*** Exercise data ***

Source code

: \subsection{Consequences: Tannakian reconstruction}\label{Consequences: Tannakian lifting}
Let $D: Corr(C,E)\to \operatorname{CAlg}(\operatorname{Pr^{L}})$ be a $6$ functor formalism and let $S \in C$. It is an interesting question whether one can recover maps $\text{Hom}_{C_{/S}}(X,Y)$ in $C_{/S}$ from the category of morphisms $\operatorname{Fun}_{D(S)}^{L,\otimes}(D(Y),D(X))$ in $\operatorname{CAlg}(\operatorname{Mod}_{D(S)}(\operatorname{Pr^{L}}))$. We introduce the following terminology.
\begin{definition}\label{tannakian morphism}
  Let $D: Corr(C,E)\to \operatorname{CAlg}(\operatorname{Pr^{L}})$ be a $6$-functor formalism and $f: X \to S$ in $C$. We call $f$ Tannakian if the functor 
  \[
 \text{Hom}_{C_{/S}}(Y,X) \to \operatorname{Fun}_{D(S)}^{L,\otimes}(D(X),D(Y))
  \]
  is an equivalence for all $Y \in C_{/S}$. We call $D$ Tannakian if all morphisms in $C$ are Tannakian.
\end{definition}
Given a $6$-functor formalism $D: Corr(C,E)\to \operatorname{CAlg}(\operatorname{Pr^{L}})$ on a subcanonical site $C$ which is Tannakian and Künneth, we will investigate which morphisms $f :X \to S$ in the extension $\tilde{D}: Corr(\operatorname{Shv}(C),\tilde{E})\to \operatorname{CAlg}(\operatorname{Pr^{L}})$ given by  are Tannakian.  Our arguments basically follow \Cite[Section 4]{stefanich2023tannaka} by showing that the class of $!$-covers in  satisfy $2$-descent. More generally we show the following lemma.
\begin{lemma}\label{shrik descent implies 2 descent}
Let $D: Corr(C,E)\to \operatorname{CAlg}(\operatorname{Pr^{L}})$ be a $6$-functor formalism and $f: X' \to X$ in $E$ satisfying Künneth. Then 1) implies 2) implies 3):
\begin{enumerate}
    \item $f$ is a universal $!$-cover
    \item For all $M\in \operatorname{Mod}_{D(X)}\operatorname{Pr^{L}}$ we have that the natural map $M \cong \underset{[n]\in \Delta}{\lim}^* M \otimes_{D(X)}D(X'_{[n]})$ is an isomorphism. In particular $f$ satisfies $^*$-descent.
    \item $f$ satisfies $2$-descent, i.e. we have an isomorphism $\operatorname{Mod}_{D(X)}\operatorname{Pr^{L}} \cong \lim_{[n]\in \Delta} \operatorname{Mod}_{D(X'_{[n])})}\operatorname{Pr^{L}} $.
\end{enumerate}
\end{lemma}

***

* Exercise description
Using the records above, filter out every line that lacks the string "cong" and copy the rest.

* Expected answer
    \item For all $M\in \operatorname{Mod}_{D(X)}\operatorname{Pr^{L}}$ we have that the natural map $M \cong \underset{[n]\in \Delta}{\lim}^* M \otimes_{D(X)}D(X'_{[n]})$ is an isomorphism. In particular $f$ satisfies $^*$-descent.
    \item $f$ satisfies $2$-descent, i.e. we have an isomorphism $\operatorname{Mod}_{D(X)}\operatorname{Pr^{L}} \cong \lim_{[n]\in \Delta} \operatorname{Mod}_{D(X'_{[n])})}\operatorname{Pr^{L}} $.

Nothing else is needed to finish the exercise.